In 1987 Gore Vidal, who had known her when he was young, wrote a celebratory piece about Powell, and soon she was being rediscovered. Tim Page, a music critic at the Washington Post, became a one-man "Save Dawn Powell" operation, working relentlessly to have her novels reprinted and her diaries published. Now he has written her biography.

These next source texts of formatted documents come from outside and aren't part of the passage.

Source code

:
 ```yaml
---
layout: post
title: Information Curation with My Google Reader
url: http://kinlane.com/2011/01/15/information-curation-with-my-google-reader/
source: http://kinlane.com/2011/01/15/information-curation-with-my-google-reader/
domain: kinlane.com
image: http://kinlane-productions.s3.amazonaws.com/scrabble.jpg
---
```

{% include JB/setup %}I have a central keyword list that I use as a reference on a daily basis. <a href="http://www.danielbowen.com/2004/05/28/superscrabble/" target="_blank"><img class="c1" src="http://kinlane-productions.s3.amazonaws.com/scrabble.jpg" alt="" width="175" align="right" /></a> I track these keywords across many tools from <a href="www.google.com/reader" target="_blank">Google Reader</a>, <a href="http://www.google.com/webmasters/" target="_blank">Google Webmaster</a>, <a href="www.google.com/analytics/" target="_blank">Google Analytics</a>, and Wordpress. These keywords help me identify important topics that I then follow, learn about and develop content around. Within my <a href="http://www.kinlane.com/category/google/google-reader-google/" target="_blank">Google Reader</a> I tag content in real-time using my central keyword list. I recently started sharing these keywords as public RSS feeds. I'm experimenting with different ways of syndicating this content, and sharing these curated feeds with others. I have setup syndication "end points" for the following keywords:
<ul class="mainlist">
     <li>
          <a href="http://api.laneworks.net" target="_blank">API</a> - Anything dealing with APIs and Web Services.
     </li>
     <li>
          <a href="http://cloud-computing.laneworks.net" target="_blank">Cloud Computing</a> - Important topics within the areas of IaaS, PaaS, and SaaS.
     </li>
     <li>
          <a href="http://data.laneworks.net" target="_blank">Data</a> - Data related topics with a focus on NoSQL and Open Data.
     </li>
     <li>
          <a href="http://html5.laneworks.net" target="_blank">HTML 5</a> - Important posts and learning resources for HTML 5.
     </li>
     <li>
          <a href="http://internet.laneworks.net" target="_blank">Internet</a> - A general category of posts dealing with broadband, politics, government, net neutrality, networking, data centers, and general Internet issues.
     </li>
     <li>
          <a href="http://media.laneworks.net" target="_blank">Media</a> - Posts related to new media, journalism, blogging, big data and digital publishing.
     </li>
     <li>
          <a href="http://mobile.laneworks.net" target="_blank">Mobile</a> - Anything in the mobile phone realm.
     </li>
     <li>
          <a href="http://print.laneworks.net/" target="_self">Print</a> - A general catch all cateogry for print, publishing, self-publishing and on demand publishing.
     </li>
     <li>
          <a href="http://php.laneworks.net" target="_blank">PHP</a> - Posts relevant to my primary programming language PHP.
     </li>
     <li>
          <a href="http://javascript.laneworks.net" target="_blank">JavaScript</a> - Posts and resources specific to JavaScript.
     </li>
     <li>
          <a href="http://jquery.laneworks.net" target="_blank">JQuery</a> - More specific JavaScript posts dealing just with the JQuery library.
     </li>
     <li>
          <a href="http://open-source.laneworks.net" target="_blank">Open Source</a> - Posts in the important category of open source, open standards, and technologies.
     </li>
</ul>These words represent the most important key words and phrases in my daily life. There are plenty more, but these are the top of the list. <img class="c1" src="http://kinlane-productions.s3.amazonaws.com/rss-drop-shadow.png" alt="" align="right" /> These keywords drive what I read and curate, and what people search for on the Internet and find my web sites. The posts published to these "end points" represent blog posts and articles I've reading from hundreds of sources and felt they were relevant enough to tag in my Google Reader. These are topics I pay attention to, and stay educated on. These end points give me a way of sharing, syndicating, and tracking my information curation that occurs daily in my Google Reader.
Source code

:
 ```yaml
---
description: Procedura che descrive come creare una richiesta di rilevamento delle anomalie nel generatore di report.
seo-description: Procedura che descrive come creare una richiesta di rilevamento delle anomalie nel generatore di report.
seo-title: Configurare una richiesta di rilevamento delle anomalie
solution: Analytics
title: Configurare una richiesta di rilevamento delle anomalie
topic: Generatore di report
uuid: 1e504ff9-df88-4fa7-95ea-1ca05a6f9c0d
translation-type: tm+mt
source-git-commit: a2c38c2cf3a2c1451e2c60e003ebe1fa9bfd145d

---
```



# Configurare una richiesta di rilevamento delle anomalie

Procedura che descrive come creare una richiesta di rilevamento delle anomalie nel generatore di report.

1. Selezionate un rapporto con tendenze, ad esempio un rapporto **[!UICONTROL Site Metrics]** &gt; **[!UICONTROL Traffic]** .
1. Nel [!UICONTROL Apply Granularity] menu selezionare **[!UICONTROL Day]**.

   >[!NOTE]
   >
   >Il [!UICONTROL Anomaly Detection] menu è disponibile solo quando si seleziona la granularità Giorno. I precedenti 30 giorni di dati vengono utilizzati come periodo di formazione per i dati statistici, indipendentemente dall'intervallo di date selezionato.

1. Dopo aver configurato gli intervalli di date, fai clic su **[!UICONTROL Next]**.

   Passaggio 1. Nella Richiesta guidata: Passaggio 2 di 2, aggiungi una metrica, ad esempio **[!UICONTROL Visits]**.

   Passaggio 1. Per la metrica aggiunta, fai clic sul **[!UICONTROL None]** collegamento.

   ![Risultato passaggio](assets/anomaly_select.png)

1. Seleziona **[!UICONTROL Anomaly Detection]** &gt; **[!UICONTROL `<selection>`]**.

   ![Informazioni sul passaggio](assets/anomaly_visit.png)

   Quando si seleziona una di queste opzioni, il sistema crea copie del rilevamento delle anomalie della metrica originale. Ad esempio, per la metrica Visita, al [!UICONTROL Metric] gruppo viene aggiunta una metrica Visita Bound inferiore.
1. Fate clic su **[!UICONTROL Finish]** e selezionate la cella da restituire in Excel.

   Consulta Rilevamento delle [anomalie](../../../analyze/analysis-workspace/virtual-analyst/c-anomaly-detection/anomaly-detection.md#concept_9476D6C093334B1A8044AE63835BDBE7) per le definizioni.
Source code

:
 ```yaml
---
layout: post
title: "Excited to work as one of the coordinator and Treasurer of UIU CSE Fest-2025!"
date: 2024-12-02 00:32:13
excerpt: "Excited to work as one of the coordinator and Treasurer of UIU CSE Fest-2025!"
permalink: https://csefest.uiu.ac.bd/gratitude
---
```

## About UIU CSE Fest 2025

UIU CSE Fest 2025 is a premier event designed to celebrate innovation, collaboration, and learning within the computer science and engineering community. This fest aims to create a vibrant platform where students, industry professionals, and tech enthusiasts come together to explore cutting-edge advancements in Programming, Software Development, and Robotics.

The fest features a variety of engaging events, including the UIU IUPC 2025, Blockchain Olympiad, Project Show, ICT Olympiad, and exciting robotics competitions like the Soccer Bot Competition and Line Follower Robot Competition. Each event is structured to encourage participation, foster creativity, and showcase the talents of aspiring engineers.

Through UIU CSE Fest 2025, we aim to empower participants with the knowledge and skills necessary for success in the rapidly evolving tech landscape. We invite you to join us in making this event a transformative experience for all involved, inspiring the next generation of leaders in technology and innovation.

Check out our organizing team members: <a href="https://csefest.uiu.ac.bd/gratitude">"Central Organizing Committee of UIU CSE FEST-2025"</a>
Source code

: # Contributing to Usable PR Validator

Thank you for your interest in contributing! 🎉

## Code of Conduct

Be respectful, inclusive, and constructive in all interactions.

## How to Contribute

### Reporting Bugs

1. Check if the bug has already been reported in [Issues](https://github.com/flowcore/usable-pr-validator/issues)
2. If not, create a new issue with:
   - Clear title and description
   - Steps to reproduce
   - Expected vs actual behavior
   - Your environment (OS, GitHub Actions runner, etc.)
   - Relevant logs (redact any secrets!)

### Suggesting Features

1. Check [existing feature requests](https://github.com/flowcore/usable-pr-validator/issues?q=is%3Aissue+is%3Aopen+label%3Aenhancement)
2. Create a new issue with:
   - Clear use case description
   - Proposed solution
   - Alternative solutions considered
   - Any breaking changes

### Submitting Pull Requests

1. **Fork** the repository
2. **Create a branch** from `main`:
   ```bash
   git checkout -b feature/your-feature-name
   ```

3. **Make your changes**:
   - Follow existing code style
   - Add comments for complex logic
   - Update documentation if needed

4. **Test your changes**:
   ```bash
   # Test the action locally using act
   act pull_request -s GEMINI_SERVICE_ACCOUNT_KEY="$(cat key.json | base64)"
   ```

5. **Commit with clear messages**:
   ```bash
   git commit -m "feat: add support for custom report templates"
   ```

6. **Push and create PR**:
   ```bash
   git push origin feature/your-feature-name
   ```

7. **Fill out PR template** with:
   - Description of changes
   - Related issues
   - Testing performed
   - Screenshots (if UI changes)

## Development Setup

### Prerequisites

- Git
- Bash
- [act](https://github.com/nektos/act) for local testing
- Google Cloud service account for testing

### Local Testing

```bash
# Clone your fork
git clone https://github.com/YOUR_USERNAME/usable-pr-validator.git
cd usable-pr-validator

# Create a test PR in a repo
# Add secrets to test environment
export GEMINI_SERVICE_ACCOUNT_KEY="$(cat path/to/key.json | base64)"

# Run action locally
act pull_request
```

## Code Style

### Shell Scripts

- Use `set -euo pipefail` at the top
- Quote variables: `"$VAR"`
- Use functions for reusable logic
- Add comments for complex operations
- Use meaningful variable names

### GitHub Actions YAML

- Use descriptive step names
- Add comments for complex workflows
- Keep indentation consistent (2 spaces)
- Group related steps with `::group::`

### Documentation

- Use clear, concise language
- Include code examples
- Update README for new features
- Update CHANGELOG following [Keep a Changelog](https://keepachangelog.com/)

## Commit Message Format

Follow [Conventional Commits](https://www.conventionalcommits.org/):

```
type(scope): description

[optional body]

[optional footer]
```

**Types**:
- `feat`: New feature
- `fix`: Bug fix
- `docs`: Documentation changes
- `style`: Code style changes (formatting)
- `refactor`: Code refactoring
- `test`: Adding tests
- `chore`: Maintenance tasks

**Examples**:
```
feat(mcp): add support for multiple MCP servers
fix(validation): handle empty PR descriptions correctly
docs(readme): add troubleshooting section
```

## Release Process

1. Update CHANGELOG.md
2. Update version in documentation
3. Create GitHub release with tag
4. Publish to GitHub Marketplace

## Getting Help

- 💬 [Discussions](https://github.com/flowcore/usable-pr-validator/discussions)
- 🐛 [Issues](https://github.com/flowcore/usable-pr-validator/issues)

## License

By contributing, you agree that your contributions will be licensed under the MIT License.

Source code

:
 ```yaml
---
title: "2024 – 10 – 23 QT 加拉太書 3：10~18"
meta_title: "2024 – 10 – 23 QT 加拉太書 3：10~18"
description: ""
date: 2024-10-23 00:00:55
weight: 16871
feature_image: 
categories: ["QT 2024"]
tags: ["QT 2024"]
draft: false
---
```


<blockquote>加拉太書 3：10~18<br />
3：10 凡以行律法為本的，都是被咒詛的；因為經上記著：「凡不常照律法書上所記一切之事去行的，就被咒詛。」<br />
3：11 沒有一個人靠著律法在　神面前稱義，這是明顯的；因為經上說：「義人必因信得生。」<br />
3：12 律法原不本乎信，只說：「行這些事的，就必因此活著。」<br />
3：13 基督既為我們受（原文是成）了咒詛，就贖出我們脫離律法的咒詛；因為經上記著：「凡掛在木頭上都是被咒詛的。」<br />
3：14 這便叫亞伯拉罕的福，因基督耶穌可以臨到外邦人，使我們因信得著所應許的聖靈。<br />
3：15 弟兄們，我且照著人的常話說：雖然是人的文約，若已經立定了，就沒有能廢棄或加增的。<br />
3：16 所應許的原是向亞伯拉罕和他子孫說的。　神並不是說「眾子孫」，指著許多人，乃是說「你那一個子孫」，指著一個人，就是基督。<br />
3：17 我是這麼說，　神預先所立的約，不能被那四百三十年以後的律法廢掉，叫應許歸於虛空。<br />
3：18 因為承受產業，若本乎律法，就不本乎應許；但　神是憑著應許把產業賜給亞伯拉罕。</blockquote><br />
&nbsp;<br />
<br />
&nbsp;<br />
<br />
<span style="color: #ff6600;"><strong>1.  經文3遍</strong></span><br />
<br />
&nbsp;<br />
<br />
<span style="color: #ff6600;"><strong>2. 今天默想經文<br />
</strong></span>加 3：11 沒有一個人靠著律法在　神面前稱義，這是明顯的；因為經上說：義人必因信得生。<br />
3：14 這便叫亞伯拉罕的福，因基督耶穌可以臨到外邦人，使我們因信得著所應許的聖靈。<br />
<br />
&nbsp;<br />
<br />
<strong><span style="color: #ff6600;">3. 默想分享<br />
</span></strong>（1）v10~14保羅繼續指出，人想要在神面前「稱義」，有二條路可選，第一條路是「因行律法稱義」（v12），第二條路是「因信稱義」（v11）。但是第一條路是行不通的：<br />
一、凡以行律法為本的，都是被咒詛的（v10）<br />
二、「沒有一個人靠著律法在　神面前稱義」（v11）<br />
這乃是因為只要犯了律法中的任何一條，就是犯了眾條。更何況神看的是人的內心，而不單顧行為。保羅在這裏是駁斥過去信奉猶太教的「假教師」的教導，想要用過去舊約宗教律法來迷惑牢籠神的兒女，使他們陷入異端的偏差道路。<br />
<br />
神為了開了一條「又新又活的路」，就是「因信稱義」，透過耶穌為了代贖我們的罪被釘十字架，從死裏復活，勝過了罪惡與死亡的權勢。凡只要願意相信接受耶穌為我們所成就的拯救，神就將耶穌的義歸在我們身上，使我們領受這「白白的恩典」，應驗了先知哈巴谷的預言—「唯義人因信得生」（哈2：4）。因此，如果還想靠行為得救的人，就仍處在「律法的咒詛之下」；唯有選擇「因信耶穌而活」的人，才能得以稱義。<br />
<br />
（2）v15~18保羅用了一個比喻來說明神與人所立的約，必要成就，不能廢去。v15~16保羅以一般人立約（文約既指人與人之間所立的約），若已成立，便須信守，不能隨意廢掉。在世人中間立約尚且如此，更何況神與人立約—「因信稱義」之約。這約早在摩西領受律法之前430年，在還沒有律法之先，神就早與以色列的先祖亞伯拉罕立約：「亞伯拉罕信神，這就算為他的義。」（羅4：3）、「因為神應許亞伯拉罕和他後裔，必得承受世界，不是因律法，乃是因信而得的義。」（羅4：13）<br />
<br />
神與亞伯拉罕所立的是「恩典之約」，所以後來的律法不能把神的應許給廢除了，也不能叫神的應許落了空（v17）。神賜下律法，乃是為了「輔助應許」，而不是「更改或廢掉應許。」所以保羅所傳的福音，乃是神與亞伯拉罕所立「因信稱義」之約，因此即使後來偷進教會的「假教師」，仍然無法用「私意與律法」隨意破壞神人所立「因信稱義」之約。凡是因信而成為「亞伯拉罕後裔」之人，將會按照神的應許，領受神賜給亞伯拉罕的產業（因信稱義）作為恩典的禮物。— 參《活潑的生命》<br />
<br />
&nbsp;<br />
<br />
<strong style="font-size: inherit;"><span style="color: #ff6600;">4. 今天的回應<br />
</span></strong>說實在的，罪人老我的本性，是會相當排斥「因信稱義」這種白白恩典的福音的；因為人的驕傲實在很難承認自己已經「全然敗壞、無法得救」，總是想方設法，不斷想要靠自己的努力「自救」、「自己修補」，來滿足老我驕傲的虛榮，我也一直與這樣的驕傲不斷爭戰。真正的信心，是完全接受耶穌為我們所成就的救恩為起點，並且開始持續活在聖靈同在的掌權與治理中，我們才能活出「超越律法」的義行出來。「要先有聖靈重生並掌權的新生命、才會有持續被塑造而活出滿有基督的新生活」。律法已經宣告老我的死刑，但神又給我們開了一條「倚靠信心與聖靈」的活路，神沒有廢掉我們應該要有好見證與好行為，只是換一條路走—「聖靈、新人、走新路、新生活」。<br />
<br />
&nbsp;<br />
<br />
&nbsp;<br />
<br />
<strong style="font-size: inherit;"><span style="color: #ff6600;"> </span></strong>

When we assess this renewed literary presence in our midst, it is the diaries that seem to compel. The fiction feels painfully dated now—the satire thin, the writing brittle, the characters without intrinsic interest—but in the diaries we have the live spirit of the woman for whom writing and New York were so marvelously one. Here, Powell is literate and hilarious, wise and heartbreaking, and endlessly self-renewing. In 1950, in a moment of exhaustion, she writes in her diary: "The reason friends in late middle-age appear inadequate is that one expects them to give back one’s youth—everything one once had with them—and one charges them with the lack that is in oneself, for even if they could give, your container is now a sieve and can hold no gifts for long." Six years later, she’s writing: "Just thought why I don’t sell stories to popular magazines. All have subtitles—‘Last time Gary saw Cindy she was a gawky child; now she was a beautiful woman....’ I can’t help writing, ‘Last time Fatso saw Myrt she was a desirable woman; now she was an old bag.’ " The insight of the first entry juxtaposed against the irrepressibility of the second is Dawn Powell at her most characteristic—vital, gallant, urban—and that characteristic self is more consistently there in the diaries than in the novels.

Page’s biography is what is known as serviceable. The perspective is devoted, the take uncritical, the prose pedestrian. Yet it captures admirably the rough-and-tumble spirit of a writer who deserves a place at the American table.